> PROBLEM TO WORK ON
Reproduce exactly the lines below from the one containing "- [x] fixed board size 4x4" through the one containing "- [x] puzzle including operators", including both, and nothing else.

++++++++

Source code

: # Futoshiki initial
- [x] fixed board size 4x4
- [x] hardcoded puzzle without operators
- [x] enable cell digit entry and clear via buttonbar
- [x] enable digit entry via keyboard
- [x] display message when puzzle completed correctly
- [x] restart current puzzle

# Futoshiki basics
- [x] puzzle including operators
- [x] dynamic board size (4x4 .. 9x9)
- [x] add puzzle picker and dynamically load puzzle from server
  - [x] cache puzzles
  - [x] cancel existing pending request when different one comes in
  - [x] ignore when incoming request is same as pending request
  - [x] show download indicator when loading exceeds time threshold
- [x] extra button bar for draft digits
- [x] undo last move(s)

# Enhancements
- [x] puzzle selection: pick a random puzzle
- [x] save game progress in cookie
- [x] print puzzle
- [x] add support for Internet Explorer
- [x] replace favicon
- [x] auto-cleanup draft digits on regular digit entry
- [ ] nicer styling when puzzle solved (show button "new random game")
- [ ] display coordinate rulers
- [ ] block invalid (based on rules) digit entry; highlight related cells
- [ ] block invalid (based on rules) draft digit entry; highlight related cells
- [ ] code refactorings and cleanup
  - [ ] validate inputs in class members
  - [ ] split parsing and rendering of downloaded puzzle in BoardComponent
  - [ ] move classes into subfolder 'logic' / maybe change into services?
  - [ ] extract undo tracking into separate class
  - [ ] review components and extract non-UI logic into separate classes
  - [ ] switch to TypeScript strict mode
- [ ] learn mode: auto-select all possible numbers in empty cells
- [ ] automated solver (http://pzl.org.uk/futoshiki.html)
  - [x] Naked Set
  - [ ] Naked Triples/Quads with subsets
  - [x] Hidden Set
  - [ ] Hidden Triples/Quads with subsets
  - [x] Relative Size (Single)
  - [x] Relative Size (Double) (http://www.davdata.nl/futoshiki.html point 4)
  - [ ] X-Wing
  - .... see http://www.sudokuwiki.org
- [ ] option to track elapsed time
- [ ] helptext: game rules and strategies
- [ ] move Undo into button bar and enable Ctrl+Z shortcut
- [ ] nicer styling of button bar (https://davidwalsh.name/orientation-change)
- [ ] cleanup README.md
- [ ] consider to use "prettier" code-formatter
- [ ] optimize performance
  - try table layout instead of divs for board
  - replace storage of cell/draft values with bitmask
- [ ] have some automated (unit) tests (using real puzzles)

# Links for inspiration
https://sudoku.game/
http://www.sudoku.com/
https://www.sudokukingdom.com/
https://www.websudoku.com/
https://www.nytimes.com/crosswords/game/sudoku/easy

++++++++

> REPLY
- [x] fixed board size 4x4
- [x] hardcoded puzzle without operators
- [x] enable cell digit entry and clear via buttonbar
- [x] enable digit entry via keyboard
- [x] display message when puzzle completed correctly
- [x] restart current puzzle

# Futoshiki basics
- [x] puzzle including operators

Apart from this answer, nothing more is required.